As you may have read, the stock market had a difficult day today, with the S&P 500 and the Dow both down more than 3%. Many individual stocks, especially Technology stocks, fared worse: Google was down 5%, Amazon was down 6%, and Netflix was down 8%. For reference, the market’s typical daily movements are 1% or less. Below are some thoughts and recommendations.
What caused this? The overall issue in recent months has been interest rates. The Federal Reserve has increased rates three times already this year and has indicated that it plans another increase before year-end. The most recent increase was on September 26, and that seems to have triggered the market selloff.
Why do stocks go down when interest rates go up? While there is not an ironclad relationship, in general rising interest rates negatively impact stocks in several ways. Among them: Higher interest rates make it more expensive for companies to borrow, thus reducing their profits. Higher rates also make it less likely for big companies to borrow for the purpose of buying back their own stock, which can be a big driver of stock prices. And, when it is more expensive to borrow, big companies will buy less from other companies. Finally, higher interest rates make it more expensive for consumers to borrow — for home mortgages, for auto loans and for everyday purposes on credit cards. Since consumers account for the bulk of economic activity in this country, this also impacts the revenue and profits of public companies.

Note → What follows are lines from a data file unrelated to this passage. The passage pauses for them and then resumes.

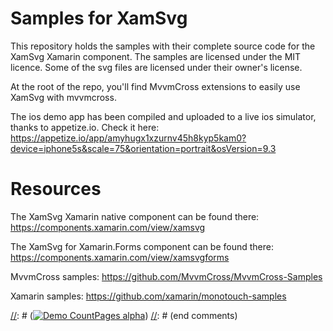 # Samples for XamSvg
This repository holds the samples with their complete source code for the XamSvg Xamarin component. The samples are licensed under the MIT licence. Some of the svg files are licensed under their owner's license.

At the root of the repo, you'll find MvvmCross extensions to easily use XamSvg with mvvmcross.

The ios demo app has been compiled and uploaded to a live ios simulator, thanks to appetize.io. Check it here: https://appetize.io/app/amyhugx1xzurnv45h8kyp5kam0?device=iphone5s&scale=75&orientation=portrait&osVersion=9.3

# Resources

The XamSvg Xamarin native component can be found there:
https://components.xamarin.com/view/xamsvg

The XamSvg for Xamarin.Forms component can be found there:
https://components.xamarin.com/view/xamsvgforms

MvvmCross samples:
https://github.com/MvvmCross/MvvmCross-Samples

Xamarin samples:
https://github.com/xamarin/monotouch-samples

[//]: # (comments)
[//]: # ([![Demo CountPages alpha](http://share.gifyoutube.com/KzB6Gb.gif)](https://www.youtube.com/watch?v=ek1j272iAmc))
[//]: # (end comments)

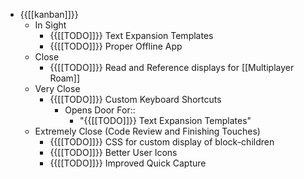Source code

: - {{[[kanban]]}}
    - In Sight
        - {{[[TODO]]}} Text Expansion Templates
        - {{[[TODO]]}} Proper Offline App
    - Close
        - {{[[TODO]]}} Read and Reference displays for [[Multiplayer Roam]]
    - Very Close
        - {{[[TODO]]}} Custom Keyboard Shortcuts
            - Opens Door For::
                - "{{[[TODO]]}} Text Expansion Templates"
    - Extremely Close (Code Review and Finishing Touches)
        - {{[[TODO]]}} CSS for custom display of block-children
        - {{[[TODO]]}} Better User Icons
        - {{[[TODO]]}} Improved Quick Capture
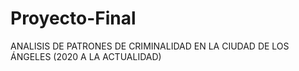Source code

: # Proyecto-Final
ANALISIS DE PATRONES DE CRIMINALIDAD EN LA CIUDAD DE LOS ÁNGELES (2020 A LA ACTUALIDAD)
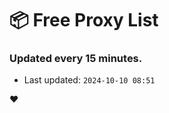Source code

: # :package: Free Proxy List
### Updated every 15 minutes.

- Last updated: `2024-10-10 08:51`

:heart:
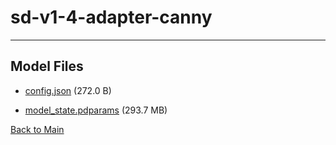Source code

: 
# sd-v1-4-adapter-canny
---



## Model Files

- [config.json](https://paddlenlp.bj.bcebos.com/models/community/RzZ/sd-v1-4-adapter-canny/config.json) (272.0 B)

- [model_state.pdparams](https://paddlenlp.bj.bcebos.com/models/community/RzZ/sd-v1-4-adapter-canny/model_state.pdparams) (293.7 MB)


[Back to Main](../../)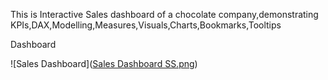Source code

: This is Interactive Sales dashboard of a chocolate company,demonstrating KPIs,DAX,Modelling,Measures,Visuals,Charts,Bookmarks,Tooltips

Dashboard

![Sales Dashboard]([Sales Dashboard SS.png](https://github.com/Apekshamarutip1/Sales-Dashboard/blob/main/Sales%20Dashboard%20SS.png))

Is this a sign that the economy is getting worse? No. In fact, it is a sign that the economy is very healthy. Growth has been strong, and unemployment is very low. That is specifically why the Fed has been raising rates — to ensure that a strong economy with near-record-low unemployment (which allows workers to bargain for higher wages) does not cause inflation to rise too quickly.
Will this get worse? Does this warrant a change in investment strategy? If your asset allocation is in order, you should be able to weather a downturn in the stock market, even a multi-year downturn. That said, the headlines can be unnerving, and it always valuable to take opportunities like this to revisit both your financial capacity for risk and your emotional tolerance for risk.